Viney@rd will fit, at least by now, inside the broader "workgroup intelligence" category. This is often criticized because of the lack of focus on delivering a single version of truth. In my opinion, backed by a respectable number of disappointing projects, there's nothing like a single version of truth. In fact, enforcing it may do more evil than good.
Let's consider the most basic of all BI outcomes: sales. More precisely let's talk about invoices. Nothing appears to be easier the defining the monthly invoiced amount; just sum all the invoices. Many senior managers will think this way and will be irritated by any further question, save being irritated as well by realizing that the accounting department provides different numbers than those in their sales reports.
How are credit notes supposed to be taken into account? Should they decrease the invoiced amount? All of them? And returns? What about those occasional invoices not issued upon a sale but for other services? Are all the products that produce a revenue relevant to sale performance (ex.. paid merchandising)? How many other particular cases lie inside a complex organization?
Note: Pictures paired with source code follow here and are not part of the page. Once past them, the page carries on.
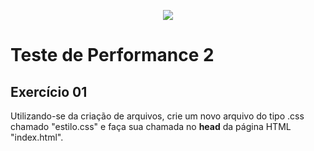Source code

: <p align="center">
    <img src="https://www.infnet.edu.br/infnet/wp-content/themes/infnet.homepage//assets/img/LogoInfnetRodape.png"/>
</p>

# Teste de Performance 2

## Exercício 01

Utilizando-se da criação de arquivos, crie um novo arquivo do tipo .css chamado "estilo.css" e faça sua chamada no **head** da página HTML "index.html".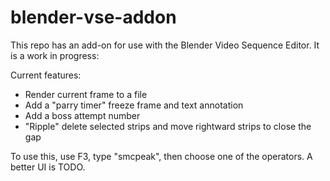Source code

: # blender-vse-addon

This repo has an add-on for use with the Blender Video Sequence
Editor.  It is a work in progress:

Current features:

* Render current frame to a file
* Add a "parry timer" freeze frame and text annotation
* Add a boss attempt number
* "Ripple" delete selected strips and move rightward strips to close the gap

To use this, use F3, type "smcpeak", then choose one of the operators.
A better UI is TODO.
Accounting has its own standards to comply with, and knows exactly what to do with every document, so they're out of the game.
The other offices will likely have an answer for each of the questions above (and probably will be surprised that the answer is not obvious to everyone), but they'll all have different answers.
This is not misalignment, the point is that everyone has a different goal and measure her success on different metrics. So the sales manager should count in returns but not those caused by product quality issues; marketing will need to include the merchandising sales; production will be interested more in returns than anything else and the top management, by definition, should care about everything but should also be able to clearly discriminate each component.
Everybody will have a different number, but it must be the number which actually measures her performance and must be confronted with.
Sales are only the most immediate example but the same happens in every other analysis topic. Costs, for example, are even more complex.
Our single version of truth paradigm so becomes something different. What's crucial is the ability to relate each metric to the others and decompose the various effects which account for variations. There must always be a calculus through which the sales according to group A are transformed to the sales according to group B.
I often found useful sharing this schema with all the senior managers involved in the project. This extinguishes potential arguments from the beginning and promotes alignment among all the particular goals toward a common economic result.
This usually works well till the CEO abruptly asks for the sum of all invoices…
Enjoy
I've been a BI consultant since the beginning of my career. My experience ranges from small projects with a handful of users to large corporation level systems. I've been working in luxury offices with moquette and boiserie and in country settlements with the smell of the cattle coming in through the windows.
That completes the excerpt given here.